- [EXERCISE INSTRUCTIONS]
Transcribe the line containing "Pour plus de" and every line after it, exactly, through the end of the records.

Start of PROVIDED INFORMATION

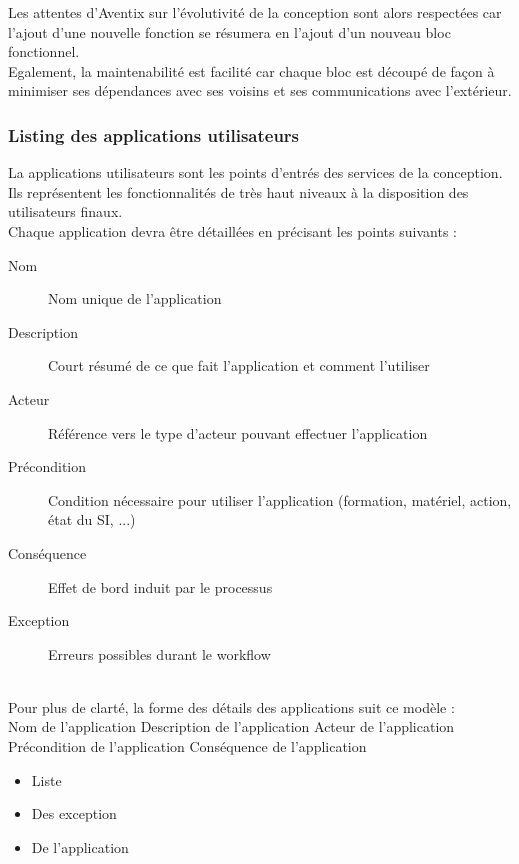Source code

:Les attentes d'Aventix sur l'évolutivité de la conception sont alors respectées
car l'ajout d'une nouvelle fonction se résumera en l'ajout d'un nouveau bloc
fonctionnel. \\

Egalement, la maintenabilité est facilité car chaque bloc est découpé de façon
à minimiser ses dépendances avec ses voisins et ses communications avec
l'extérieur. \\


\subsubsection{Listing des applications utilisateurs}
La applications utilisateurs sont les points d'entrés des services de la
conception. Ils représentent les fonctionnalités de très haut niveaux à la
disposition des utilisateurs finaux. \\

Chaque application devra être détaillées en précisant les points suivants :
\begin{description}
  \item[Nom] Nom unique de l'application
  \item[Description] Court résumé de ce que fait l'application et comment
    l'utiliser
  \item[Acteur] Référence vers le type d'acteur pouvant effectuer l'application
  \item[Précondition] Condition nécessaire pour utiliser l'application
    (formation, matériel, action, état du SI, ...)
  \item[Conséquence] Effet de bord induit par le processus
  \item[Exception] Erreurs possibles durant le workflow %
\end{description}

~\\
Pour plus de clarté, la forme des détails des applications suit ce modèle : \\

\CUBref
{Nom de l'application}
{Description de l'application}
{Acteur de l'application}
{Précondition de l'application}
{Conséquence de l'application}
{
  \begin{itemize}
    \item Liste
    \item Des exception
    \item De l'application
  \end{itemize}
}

End of PROVIDED INFORMATION

- [FINISHED EXERCISE]
Pour plus de clarté, la forme des détails des applications suit ce modèle : \\

\CUBref
{Nom de l'application}
{Description de l'application}
{Acteur de l'application}
{Précondition de l'application}
{Conséquence de l'application}
{
  \begin{itemize}
    \item Liste
    \item Des exception
    \item De l'application
  \end{itemize}
}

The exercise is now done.